Bilmem seni nerede bulacağım.
Belki bir rüzgarın esintisinde,
Belki bir çocuğun gözlerinde,
Belki de hiç var olmamış bir masalın içinde…
Ama işte sana yazıyorum,
İçim kan ağlarken, yüreğim dağlanırken,
Bir ses, bir dokunuş ararken bu sessizliğin içinde.
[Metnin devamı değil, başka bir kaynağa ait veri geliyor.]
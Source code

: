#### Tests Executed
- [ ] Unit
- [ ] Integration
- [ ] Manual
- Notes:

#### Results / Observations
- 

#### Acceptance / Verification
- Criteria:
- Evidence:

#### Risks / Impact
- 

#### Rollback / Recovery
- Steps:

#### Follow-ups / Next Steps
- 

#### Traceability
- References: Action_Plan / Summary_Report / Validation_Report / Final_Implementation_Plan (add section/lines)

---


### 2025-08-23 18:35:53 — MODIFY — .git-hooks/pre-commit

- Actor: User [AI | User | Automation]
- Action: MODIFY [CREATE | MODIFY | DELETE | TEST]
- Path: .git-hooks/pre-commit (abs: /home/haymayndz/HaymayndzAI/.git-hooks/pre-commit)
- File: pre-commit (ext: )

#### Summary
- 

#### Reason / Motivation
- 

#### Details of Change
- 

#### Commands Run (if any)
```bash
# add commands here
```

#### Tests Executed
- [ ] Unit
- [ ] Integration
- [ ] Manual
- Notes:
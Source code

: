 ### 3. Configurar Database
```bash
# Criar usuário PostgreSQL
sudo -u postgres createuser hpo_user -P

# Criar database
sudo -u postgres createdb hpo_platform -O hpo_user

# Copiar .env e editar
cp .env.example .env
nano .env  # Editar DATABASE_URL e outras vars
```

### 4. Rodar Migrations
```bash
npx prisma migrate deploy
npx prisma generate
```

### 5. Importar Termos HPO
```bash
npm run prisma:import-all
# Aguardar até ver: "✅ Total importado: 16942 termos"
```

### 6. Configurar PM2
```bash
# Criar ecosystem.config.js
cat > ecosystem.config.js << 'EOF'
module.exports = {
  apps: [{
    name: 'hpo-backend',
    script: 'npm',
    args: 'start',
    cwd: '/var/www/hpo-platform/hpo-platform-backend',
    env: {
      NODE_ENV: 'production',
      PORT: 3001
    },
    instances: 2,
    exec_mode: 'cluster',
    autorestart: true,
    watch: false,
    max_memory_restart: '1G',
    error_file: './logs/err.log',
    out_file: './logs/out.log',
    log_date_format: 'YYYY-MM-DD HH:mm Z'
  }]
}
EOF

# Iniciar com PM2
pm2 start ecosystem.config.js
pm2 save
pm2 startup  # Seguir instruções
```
Gözyaşı deryasında boğulup durur yüreğim,
Sanrıların içinde yönümü bulmaktan acizim.
Ne bir limanım var dinlenecek,
Ne de bir kurtaranım var beni bu dertten çekecek.
Keşkeler dehlizinde sürükleniyorum şimdi,
Her adımda geçmişin yankısı, içimi deliyor gizli gizli.
Bir çocuğun sessiz çığlığıyım belki de,
Duyulmamış, sarılmamış, avutulmamış bir hece.
Zaman, kör bir rehber gibi,
Tutuyor elimden ama götürdüğü yer dipsiz gibi.
Anılar, yırtık bir mektubun satır arası,
Okudukça yanıyor, tutuşuyor kalbimin atlası.
Uykusuz geceler diz çöküyor başucuma,
Kırık dökük hayallerim diziliyor uzun bir kuyrukta.
Ve ben…
Bir ihtimalin mucizesine inanmakla,
Bir hiçliğin ortasında kalakalmışım arasında.
Portuga,
Yok mu buna bir çare, yok mu bana bir çare…
Gökyüzü bile ağlar olmuş hâlime,
Bir yıldız düşmüyor artık dileğime.
Kendimi ararken kendimde kayboluyorum,
Sesimi duyan var mı, bilmiyorum… susuyorum.
Her nefes bir isyan, her bakış bir sitem,
Sevilmek istedim sadece, hepsi bu, hepsi dem.
Ama hayat…
Çoğu zaman sağır kalıyor sessiz dualara,
Ve ben hâlâ bekliyorum,
Bir gün biri çıkıp “Ben buradayım,” desin diye yaralara.
Sen misin o?
Saçlarımı okşayacak olan…
Benimle susacak ama suskunluğumu anlayacak olan…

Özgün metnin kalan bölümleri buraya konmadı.